The agency countered that, whatever Baker had done, it wasn't bound by the clause and could independently pursue its case against Waffle House in court.

A U.S. District Court judge in Columbia, S.C., ruled that the arbitration clause was invalid because Baker hadn't worked at the second Waffle House. But the U.S. Court of Appeals reversed the ruling and decided that, although the EEOC could represent the public in seeking an order to stop Waffle House from firing any workers illegally, the agency could not act on Baker's behalf by suing the company for his alleged damages -- the very damages covered by the arbitration clause.

WHAT WAS CONGRESS' INTENT?

Yesterday, the justices tried to define how far Congress had intended the EEOC to go in enforcing anti-discrimination laws with lawsuits.

Chief Justice William Rehnquist asked Deputy Solicitor General Paul Clement, who represented the EEOC before the court, whether the agency could sue Waffle House, even if Baker had settled his dispute with the company.

Clement acknowledged the EEOC could file its own lawsuit because Congress, under "a remarkable statute," had given the agency "an independent cause of action."

"An EEOC . . . action serves as a valuable safety valve," he explained, for protecting the public when workers settle or decline to pursue their own cases.

'CAN BE VINDICATED'

Robert Gordon, an attorney for Waffle House, argued however that "the public's interest can be vindicated just as effectively in arbitration."

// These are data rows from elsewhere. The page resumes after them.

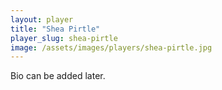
 ```yaml
---
layout: player
title: "Shea Pirtle"
player_slug: shea-pirtle
image: /assets/images/players/shea-pirtle.jpg
---
```

Bio can be added later.
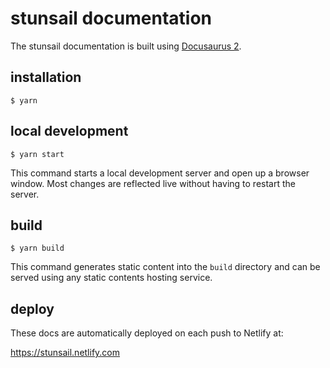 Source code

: # stunsail documentation

The stunsail documentation is built using [Docusaurus 2](https://v2.docusaurus.io/).

## installation

```console
$ yarn
```

## local development

```console
$ yarn start
```

This command starts a local development server and open up a browser window.
Most changes are reflected live without having to restart the server.

## build

```console
$ yarn build
```

This command generates static content into the `build` directory and can be
served using any static contents hosting service.

## deploy

These docs are automatically deployed on each push to Netlify at:

https://stunsail.netlify.com
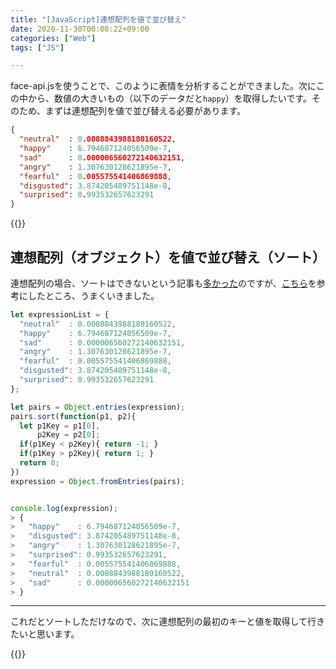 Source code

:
 ```yaml
---
title: "[JavaScript]連想配列を値で並び替え"
date: 2020-11-30T00:00:22+09:00
categories: ["Web"]
tags: ["JS"]

---
```


face-api.jsを使うことで、このように表情を分析することができました。次にこの中から、数値の大きいもの（以下のデータだと`happy`）を取得したいです。そのため、まずは連想配列を値で並び替える必要があります。

```json
{
  "neutral"  : 0.0008843988180160522,
  "happy"    : 6.794687124056509e-7,
  "sad"      : 0.000006560272140632151,
  "angry"    : 1.307630128621895e-7,
  "fearful"  : 0.005575541406869888,
  "disgusted": 3.874205489751148e-8,
  "surprised": 0.993532657623291
}
```

{{<ad>}}

## 連想配列（オブジェクト）を値で並び替え（ソート）

連想配列の場合、ソートはできないという記事も[多かった](https://lab.taf-jp.com/配列・二次配列・連想配列のソート/)のですが、[こちら](https://pisuke-code.com/js-sort-object-by-key-or-value/#i-2)を参考にしたところ、うまくいきました。

```js
let expressionList = {
  "neutral"  : 0.0008843988180160522,
  "happy"    : 6.794687124056509e-7,
  "sad"      : 0.000006560272140632151,
  "angry"    : 1.307630128621895e-7,
  "fearful"  : 0.005575541406869888,
  "disgusted": 3.874205489751148e-8,
  "surprised": 0.993532657623291
};

let pairs = Object.entries(expression);
pairs.sort(function(p1, p2){
  let p1Key = p1[0],
      p2Key = p2[0];
  if(p1Key < p2Key){ return -1; }
  if(p1Key > p2Key){ return 1; }
  return 0;
})
expression = Object.fromEntries(pairs);


console.log(expression);
> {
>   "happy"    : 6.794687124056509e-7,
>   "disgusted": 3.874205489751148e-8,
>   "angry"    : 1.307630128621895e-7,
>   "surprised": 0.993532657623291,
>   "fearful"  : 0.005575541406869888,
>   "neutral"  : 0.0008843988180160522,
>   "sad"      : 0.000006560272140632151
> }
```

***

これだとソートしただけなので、次に連想配列の最初のキーと値を取得して行きたいと思います。

{{<blogcard url="https://2001y.me/blog/js-object-firstkey/">}} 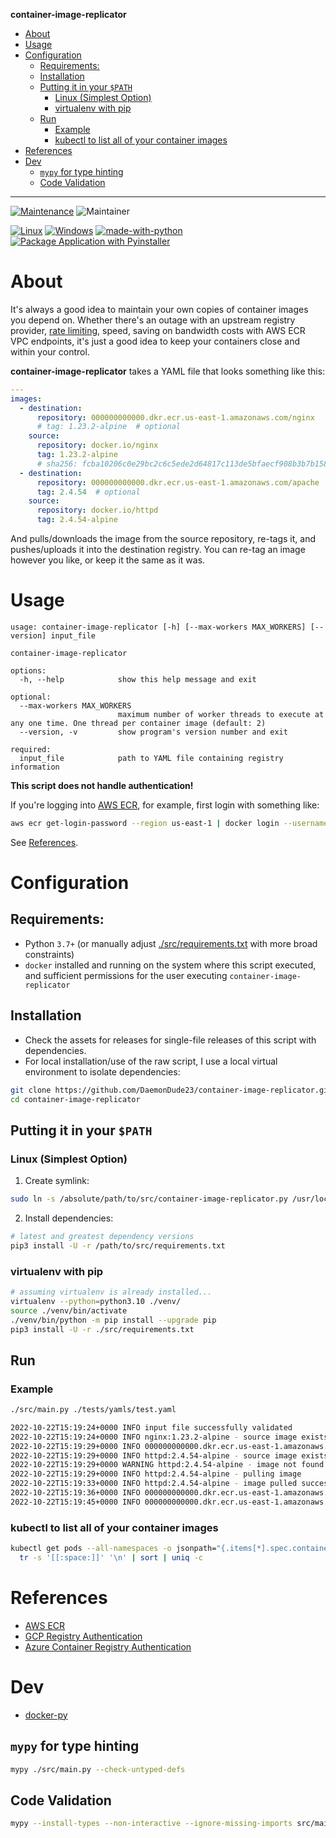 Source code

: **container-image-replicator**

- [About](#about)
- [Usage](#usage)
- [Configuration](#configuration)
  - [Requirements:](#requirements)
  - [Installation](#installation)
  - [Putting it in your `$PATH`](#putting-it-in-your-path)
    - [Linux (Simplest Option)](#linux-simplest-option)
    - [virtualenv with pip](#virtualenv-with-pip)
  - [Run](#run)
    - [Example](#example)
    - [kubectl to list all of your container images](#kubectl-to-list-all-of-your-container-images)
- [References](#references)
- [Dev](#dev)
  - [`mypy` for type hinting](#mypy-for-type-hinting)
  - [Code Validation](#code-validation)

---

[![Maintenance](https://img.shields.io/badge/Maintained%3F-yes-green.svg)](https://GitHub.com/Naereen/StrapDown.js/graphs/commit-activity)
![Maintainer](https://img.shields.io/badge/maintainer-DaemonDude23-blue)

[![Linux](https://svgshare.com/i/Zhy.svg)](https://svgshare.com/i/Zhy.svg)
[![Windows](https://svgshare.com/i/ZhY.svg)](https://svgshare.com/i/ZhY.svg)
[![made-with-python](https://img.shields.io/badge/Made%20with-Python-1f425f.svg)](https://www.python.org/)
[![Package Application with Pyinstaller](https://github.com/DaemonDude23/container-image-replicator/actions/workflows/main.yaml/badge.svg?branch=main)](https://github.com/DaemonDude23/container-image-replicator/actions/workflows/main.yaml)

# About

It's always a good idea to maintain your own copies of container images you depend on.
Whether there's an outage with an upstream registry provider, [rate limiting](https://docs.docker.com/docker-hub/download-rate-limit/), speed, saving on bandwidth costs with AWS ECR VPC endpoints, it's just a good idea to keep your containers close and within your control.

**container-image-replicator** takes a YAML file that looks something like this:

```yaml
---
images:
  - destination:
      repository: 000000000000.dkr.ecr.us-east-1.amazonaws.com/nginx
      # tag: 1.23.2-alpine  # optional
    source:
      repository: docker.io/nginx
      tag: 1.23.2-alpine
      # sha256: fcba10206c0e29bc2c6c5ede2d64817c113de5bfaecf908b3b7b158a89144162  # optional
  - destination:
      repository: 000000000000.dkr.ecr.us-east-1.amazonaws.com/apache
      tag: 2.4.54  # optional
    source:
      repository: docker.io/httpd
      tag: 2.4.54-alpine
```

And pulls/downloads the image from the source repository, re-tags it, and pushes/uploads it into the destination registry.
You can re-tag an image however you like, or keep it the same as it was.

# Usage

```
usage: container-image-replicator [-h] [--max-workers MAX_WORKERS] [--version] input_file

container-image-replicator

options:
  -h, --help            show this help message and exit

optional:
  --max-workers MAX_WORKERS
                        maximum number of worker threads to execute at any one time. One thread per container image (default: 2)
  --version, -v         show program's version number and exit

required:
  input_file            path to YAML file containing registry information
```

**This script does not handle authentication!**

If you're logging into [AWS ECR](https://docs.aws.amazon.com/AmazonECR/latest/userguide/getting-started-cli.html), for example, first login with something like:
```bash
aws ecr get-login-password --region us-east-1 | docker login --username AWS --password-stdin 000000000000.dkr.ecr.us-east-1.amazonaws.com
```
See [References](#references).

# Configuration

## Requirements:

- Python `3.7+` (or manually adjust [./src/requirements.txt](./src/requirements.txt) with more broad constraints)
- `docker` installed and running on the system where this script executed, and sufficient permissions for the user executing `container-image-replicator`

## Installation

- Check the assets for releases for single-file releases of this script with dependencies.
- For local installation/use of the raw script, I use a local virtual environment to isolate dependencies:

```bash
git clone https://github.com/DaemonDude23/container-image-replicator.git -b v0.1.0
cd container-image-replicator
```

## Putting it in your `$PATH`

### Linux (Simplest Option)

1. Create symlink:
```bash
sudo ln -s /absolute/path/to/src/container-image-replicator.py /usr/local/bin/container-image-replicator
```
2. Install dependencies:
```bash
# latest and greatest dependency versions
pip3 install -U -r /path/to/src/requirements.txt
```

### virtualenv with pip

```bash
# assuming virtualenv is already installed...
virtualenv --python=python3.10 ./venv/
source ./venv/bin/activate
./venv/bin/python -m pip install --upgrade pip
pip3 install -U -r ./src/requirements.txt
```

## Run

### Example

```bash
./src/main.py ./tests/yamls/test.yaml
```
```bash
2022-10-22T15:19:24+0000 INFO input file successfully validated
2022-10-22T15:19:24+0000 INFO nginx:1.23.2-alpine - source image exists locally
2022-10-22T15:19:29+0000 INFO 000000000000.dkr.ecr.us-east-1.amazonaws.com/nginx:1.23.2-alpine - already present in destination. Skipping push
2022-10-22T15:19:29+0000 INFO httpd:2.4.54-alpine - source image exists locally
2022-10-22T15:19:29+0000 WARNING httpd:2.4.54-alpine - image not found locally
2022-10-22T15:19:29+0000 INFO httpd:2.4.54-alpine - pulling image
2022-10-22T15:19:33+0000 INFO httpd:2.4.54-alpine - image pulled successfully
2022-10-22T15:19:36+0000 INFO 000000000000.dkr.ecr.us-east-1.amazonaws.com/apache:2.4.54 - pushing image
2022-10-22T15:19:45+0000 INFO 000000000000.dkr.ecr.us-east-1.amazonaws.com/apache:2.4.54 - image pushed successfully
```

### kubectl to list all of your container images

```bash
kubectl get pods --all-namespaces -o jsonpath="{.items[*].spec.containers[*].image}" | \
  tr -s '[[:space:]]' '\n' | sort | uniq -c
```

# References

- [AWS ECR](https://docs.aws.amazon.com/AmazonECR/latest/userguide/getting-started-cli.html)
- [GCP Registry Authentication](https://cloud.google.com/container-registry/docs/advanced-authentication)
- [Azure Container Registry Authentication](https://learn.microsoft.com/en-us/azure/container-registry/container-registry-authentication?tabs=azure-cli)

# Dev

- [docker-py](https://docker-py.readthedocs.io/en/stable/index.html)

## `mypy` for type hinting

```bash
mypy ./src/main.py --check-untyped-defs
```

## Code Validation

```bash
mypy --install-types --non-interactive --ignore-missing-imports src/main.py
```
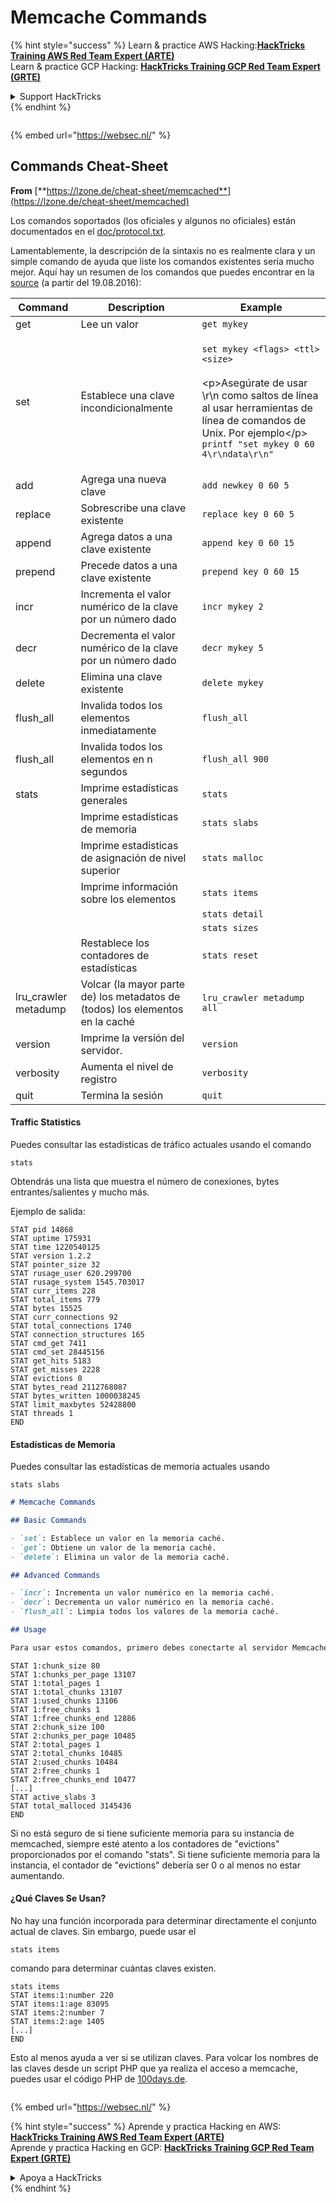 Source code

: # Memcache Commands

{% hint style="success" %}
Learn & practice AWS Hacking:<img src="/.gitbook/assets/arte.png" alt="" data-size="line">[**HackTricks Training AWS Red Team Expert (ARTE)**](https://training.hacktricks.xyz/courses/arte)<img src="/.gitbook/assets/arte.png" alt="" data-size="line">\
Learn & practice GCP Hacking: <img src="/.gitbook/assets/grte.png" alt="" data-size="line">[**HackTricks Training GCP Red Team Expert (GRTE)**<img src="/.gitbook/assets/grte.png" alt="" data-size="line">](https://training.hacktricks.xyz/courses/grte)

<details>

<summary>Support HackTricks</summary>

* Check the [**subscription plans**](https://github.com/sponsors/carlospolop)!
* **Join the** 💬 [**Discord group**](https://discord.gg/hRep4RUj7f) or the [**telegram group**](https://t.me/peass) or **follow** us on **Twitter** 🐦 [**@hacktricks\_live**](https://twitter.com/hacktricks\_live)**.**
* **Share hacking tricks by submitting PRs to the** [**HackTricks**](https://github.com/carlospolop/hacktricks) and [**HackTricks Cloud**](https://github.com/carlospolop/hacktricks-cloud) github repos.

</details>
{% endhint %}

<figure><img src="https://pentest.eu/RENDER_WebSec_10fps_21sec_9MB_29042024.gif" alt=""><figcaption></figcaption></figure>

{% embed url="https://websec.nl/" %}


## Commands Cheat-Sheet

**From** [**https://lzone.de/cheat-sheet/memcached**](https://lzone.de/cheat-sheet/memcached)

Los comandos soportados (los oficiales y algunos no oficiales) están documentados en el [doc/protocol.txt](https://github.com/memcached/memcached/blob/master/doc/protocol.txt).

Lamentablemente, la descripción de la sintaxis no es realmente clara y un simple comando de ayuda que liste los comandos existentes sería mucho mejor. Aquí hay un resumen de los comandos que puedes encontrar en la [source](https://github.com/memcached/memcached) (a partir del 19.08.2016):

| Command               | Description                                                     | Example                                                                                                                                                                                                                                     |
| --------------------- | --------------------------------------------------------------- | ------------------------------------------------------------------------------------------------------------------------------------------------------------------------------------------------------------------------------------------- |
| get                   | Lee un valor                                                   | `get mykey`                                                                                                                                                                                                                                 |
| set                   | Establece una clave incondicionalmente                         | <p><code>set mykey &#x3C;flags> &#x3C;ttl> &#x3C;size></code><br><br>&#x3C;p>Asegúrate de usar \r\n como saltos de línea al usar herramientas de línea de comandos de Unix. Por ejemplo&#x3C;/p> <code>printf "set mykey 0 60 4\r\ndata\r\n" | nc localhost 11211</code></p> |
| add                   | Agrega una nueva clave                                          | `add newkey 0 60 5`                                                                                                                                                                                                                         |
| replace               | Sobrescribe una clave existente                                 | `replace key 0 60 5`                                                                                                                                                                                                                        |
| append                | Agrega datos a una clave existente                              | `append key 0 60 15`                                                                                                                                                                                                                        |
| prepend               | Precede datos a una clave existente                             | `prepend key 0 60 15`                                                                                                                                                                                                                       |
| incr                  | Incrementa el valor numérico de la clave por un número dado    | `incr mykey 2`                                                                                                                                                                                                                              |
| decr                  | Decrementa el valor numérico de la clave por un número dado    | `decr mykey 5`                                                                                                                                                                                                                              |
| delete                | Elimina una clave existente                                     | `delete mykey`                                                                                                                                                                                                                              |
| flush\_all            | Invalida todos los elementos inmediatamente                      | `flush_all`                                                                                                                                                                                                                                 |
| flush\_all            | Invalida todos los elementos en n segundos                     | `flush_all 900`                                                                                                                                                                                                                             |
| stats                 | Imprime estadísticas generales                                   | `stats`                                                                                                                                                                                                                                     |
|                       | Imprime estadísticas de memoria                                  | `stats slabs`                                                                                                                                                                                                                               |
|                       | Imprime estadísticas de asignación de nivel superior            | `stats malloc`                                                                                                                                                                                                                              |
|                       | Imprime información sobre los elementos                          | `stats items`                                                                                                                                                                                                                               |
|                       |                                                                 | `stats detail`                                                                                                                                                                                                                              |
|                       |                                                                 | `stats sizes`                                                                                                                                                                                                                               |
|                       | Restablece los contadores de estadísticas                       | `stats reset`                                                                                                                                                                                                                               |
| lru\_crawler metadump | Volcar (la mayor parte de) los metadatos de (todos) los elementos en la caché | `lru_crawler metadump all`                                                                                                                                                                                                                  |
| version               | Imprime la versión del servidor.                                | `version`                                                                                                                                                                                                                                   |
| verbosity             | Aumenta el nivel de registro                                     | `verbosity`                                                                                                                                                                                                                                 |
| quit                  | Termina la sesión                                               | `quit`                                                                                                                                                                                                                                      |

#### Traffic Statistics <a href="#traffic-statistics" id="traffic-statistics"></a>

Puedes consultar las estadísticas de tráfico actuales usando el comando
```
stats
```
Obtendrás una lista que muestra el número de conexiones, bytes entrantes/salientes y mucho más.

Ejemplo de salida:
```
STAT pid 14868
STAT uptime 175931
STAT time 1220540125
STAT version 1.2.2
STAT pointer_size 32
STAT rusage_user 620.299700
STAT rusage_system 1545.703017
STAT curr_items 228
STAT total_items 779
STAT bytes 15525
STAT curr_connections 92
STAT total_connections 1740
STAT connection_structures 165
STAT cmd_get 7411
STAT cmd_set 28445156
STAT get_hits 5183
STAT get_misses 2228
STAT evictions 0
STAT bytes_read 2112768087
STAT bytes_written 1000038245
STAT limit_maxbytes 52428800
STAT threads 1
END
```
#### Estadísticas de Memoria <a href="#memory-statistics" id="memory-statistics"></a>

Puedes consultar las estadísticas de memoria actuales usando
```
stats slabs
```
```markdown
# Memcache Commands

## Basic Commands

- `set`: Establece un valor en la memoria caché.
- `get`: Obtiene un valor de la memoria caché.
- `delete`: Elimina un valor de la memoria caché.

## Advanced Commands

- `incr`: Incrementa un valor numérico en la memoria caché.
- `decr`: Decrementa un valor numérico en la memoria caché.
- `flush_all`: Limpia todos los valores de la memoria caché.

## Usage

Para usar estos comandos, primero debes conectarte al servidor Memcache. Una vez conectado, puedes ejecutar los comandos mencionados anteriormente para interactuar con la memoria caché.
```
```
STAT 1:chunk_size 80
STAT 1:chunks_per_page 13107
STAT 1:total_pages 1
STAT 1:total_chunks 13107
STAT 1:used_chunks 13106
STAT 1:free_chunks 1
STAT 1:free_chunks_end 12886
STAT 2:chunk_size 100
STAT 2:chunks_per_page 10485
STAT 2:total_pages 1
STAT 2:total_chunks 10485
STAT 2:used_chunks 10484
STAT 2:free_chunks 1
STAT 2:free_chunks_end 10477
[...]
STAT active_slabs 3
STAT total_malloced 3145436
END
```
Si no está seguro de si tiene suficiente memoria para su instancia de memcached, siempre esté atento a los contadores de "evictions" proporcionados por el comando "stats". Si tiene suficiente memoria para la instancia, el contador de "evictions" debería ser 0 o al menos no estar aumentando.

#### ¿Qué Claves Se Usan? <a href="#which-keys-are-used" id="which-keys-are-used"></a>

No hay una función incorporada para determinar directamente el conjunto actual de claves. Sin embargo, puede usar el
```
stats items
```
comando para determinar cuántas claves existen.
```
stats items
STAT items:1:number 220
STAT items:1:age 83095
STAT items:2:number 7
STAT items:2:age 1405
[...]
END
```
Esto al menos ayuda a ver si se utilizan claves. Para volcar los nombres de las claves desde un script PHP que ya realiza el acceso a memcache, puedes usar el código PHP de [100days.de](http://100days.de/serendipity/archives/55-Dumping-MemcacheD-Content-Keys-with-PHP.html).

<figure><img src="https://pentest.eu/RENDER_WebSec_10fps_21sec_9MB_29042024.gif" alt=""><figcaption></figcaption></figure>

{% embed url="https://websec.nl/" %}

{% hint style="success" %}
Aprende y practica Hacking en AWS:<img src="/.gitbook/assets/arte.png" alt="" data-size="line">[**HackTricks Training AWS Red Team Expert (ARTE)**](https://training.hacktricks.xyz/courses/arte)<img src="/.gitbook/assets/arte.png" alt="" data-size="line">\
Aprende y practica Hacking en GCP: <img src="/.gitbook/assets/grte.png" alt="" data-size="line">[**HackTricks Training GCP Red Team Expert (GRTE)**<img src="/.gitbook/assets/grte.png" alt="" data-size="line">](https://training.hacktricks.xyz/courses/grte)

<details>

<summary>Apoya a HackTricks</summary>

* Revisa los [**planes de suscripción**](https://github.com/sponsors/carlospolop)!
* **Únete al** 💬 [**grupo de Discord**](https://discord.gg/hRep4RUj7f) o al [**grupo de telegram**](https://t.me/peass) o **síguenos** en **Twitter** 🐦 [**@hacktricks\_live**](https://twitter.com/hacktricks\_live)**.**
* **Comparte trucos de hacking enviando PRs a los** [**HackTricks**](https://github.com/carlospolop/hacktricks) y [**HackTricks Cloud**](https://github.com/carlospolop/hacktricks-cloud) repositorios de github.

</details>
{% endhint %}
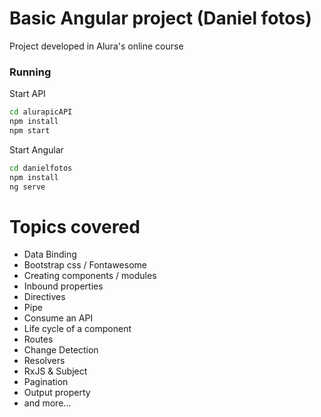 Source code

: # Basic Angular project (Daniel fotos)

Project developed in Alura's online course


### Running

Start API

```sh
cd alurapicAPI
npm install
npm start
```

Start Angular 

```sh
cd danielfotos
npm install
ng serve
```


# Topics covered

- Data Binding
- Bootstrap css / Fontawesome
- Creating components / modules
- Inbound properties  
- Directives
- Pipe
- Consume an API
- Life cycle of a component
- Routes
- Change Detection
- Resolvers 
- RxJS & Subject 
- Pagination 
- Output property
- and more...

"To allow (employees) to find ways around these agreements," he argued, "goes against the . . . strong federal policy favoring arbitration."

Although the high court has consistently upheld the validity of arbitration clauses in recent years, the decisions have closely divided the justices.

In March, for example, the court ruled 5-4 that most arbitration clauses signed by employees were enforceable under the Federal Arbitration Act. The majority consisted of Justices Kennedy, Rehnquist, O'Connor, Scalia and Thomas.

In the minority were Justices Stevens, Ginsburg, Breyer and Souter. O'Connor, though, has harshly criticized several of the court's past arbitration decisions, and -- as is often the case -- her vote could decide the outcome this time around as well.